## Task directions
Print all the entries verbatim.

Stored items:
=-=-=

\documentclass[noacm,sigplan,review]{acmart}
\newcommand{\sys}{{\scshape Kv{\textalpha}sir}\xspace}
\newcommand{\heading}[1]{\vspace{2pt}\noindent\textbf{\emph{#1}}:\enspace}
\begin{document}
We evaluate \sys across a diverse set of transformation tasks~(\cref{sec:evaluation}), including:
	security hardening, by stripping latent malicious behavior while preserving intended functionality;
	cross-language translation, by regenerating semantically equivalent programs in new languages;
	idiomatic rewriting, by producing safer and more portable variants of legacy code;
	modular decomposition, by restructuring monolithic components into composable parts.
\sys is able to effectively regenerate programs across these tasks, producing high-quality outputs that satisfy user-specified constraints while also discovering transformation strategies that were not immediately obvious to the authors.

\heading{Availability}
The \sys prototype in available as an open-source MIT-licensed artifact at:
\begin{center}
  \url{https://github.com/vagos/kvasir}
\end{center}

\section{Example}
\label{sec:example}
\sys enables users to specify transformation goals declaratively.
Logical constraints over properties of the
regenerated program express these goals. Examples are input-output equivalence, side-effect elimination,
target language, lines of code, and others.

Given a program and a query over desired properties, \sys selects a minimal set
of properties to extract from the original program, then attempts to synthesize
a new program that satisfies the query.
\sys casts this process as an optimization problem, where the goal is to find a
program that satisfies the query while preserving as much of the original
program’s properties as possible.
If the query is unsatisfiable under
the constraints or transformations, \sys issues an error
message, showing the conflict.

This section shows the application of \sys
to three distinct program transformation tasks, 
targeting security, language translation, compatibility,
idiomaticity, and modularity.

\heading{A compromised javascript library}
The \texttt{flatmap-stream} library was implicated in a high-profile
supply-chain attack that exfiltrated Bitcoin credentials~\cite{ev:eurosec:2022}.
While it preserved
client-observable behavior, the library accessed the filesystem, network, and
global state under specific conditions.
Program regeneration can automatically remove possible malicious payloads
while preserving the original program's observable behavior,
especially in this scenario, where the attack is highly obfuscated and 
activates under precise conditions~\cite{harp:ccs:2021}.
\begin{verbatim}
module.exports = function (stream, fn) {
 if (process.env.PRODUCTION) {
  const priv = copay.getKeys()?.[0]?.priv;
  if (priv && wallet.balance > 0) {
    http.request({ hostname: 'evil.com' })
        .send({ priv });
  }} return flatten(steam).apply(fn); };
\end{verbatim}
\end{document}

=-=-=

## Response below
\documentclass[noacm,sigplan,review]{acmart}
\newcommand{\sys}{{\scshape Kv{\textalpha}sir}\xspace}
\newcommand{\heading}[1]{\vspace{2pt}\noindent\textbf{\emph{#1}}:\enspace}
\begin{document}
We evaluate \sys across a diverse set of transformation tasks~(\cref{sec:evaluation}), including:
	security hardening, by stripping latent malicious behavior while preserving intended functionality;
	cross-language translation, by regenerating semantically equivalent programs in new languages;
	idiomatic rewriting, by producing safer and more portable variants of legacy code;
	modular decomposition, by restructuring monolithic components into composable parts.
\sys is able to effectively regenerate programs across these tasks, producing high-quality outputs that satisfy user-specified constraints while also discovering transformation strategies that were not immediately obvious to the authors.

\heading{Availability}
The \sys prototype in available as an open-source MIT-licensed artifact at:
\begin{center}
  \url{https://github.com/vagos/kvasir}
\end{center}

\section{Example}
\label{sec:example}
\sys enables users to specify transformation goals declaratively.
Logical constraints over properties of the
regenerated program express these goals. Examples are input-output equivalence, side-effect elimination,
target language, lines of code, and others.

Given a program and a query over desired properties, \sys selects a minimal set
of properties to extract from the original program, then attempts to synthesize
a new program that satisfies the query.
\sys casts this process as an optimization problem, where the goal is to find a
program that satisfies the query while preserving as much of the original
program’s properties as possible.
If the query is unsatisfiable under
the constraints or transformations, \sys issues an error
message, showing the conflict.

This section shows the application of \sys
to three distinct program transformation tasks, 
targeting security, language translation, compatibility,
idiomaticity, and modularity.

\heading{A compromised javascript library}
The \texttt{flatmap-stream} library was implicated in a high-profile
supply-chain attack that exfiltrated Bitcoin credentials~\cite{ev:eurosec:2022}.
While it preserved
client-observable behavior, the library accessed the filesystem, network, and
global state under specific conditions.
Program regeneration can automatically remove possible malicious payloads
while preserving the original program's observable behavior,
especially in this scenario, where the attack is highly obfuscated and 
activates under precise conditions~\cite{harp:ccs:2021}.
\begin{verbatim}
module.exports = function (stream, fn) {
 if (process.env.PRODUCTION) {
  const priv = copay.getKeys()?.[0]?.priv;
  if (priv && wallet.balance > 0) {
    http.request({ hostname: 'evil.com' })
        .send({ priv });
  }} return flatten(steam).apply(fn); };
\end{verbatim}
\end{document}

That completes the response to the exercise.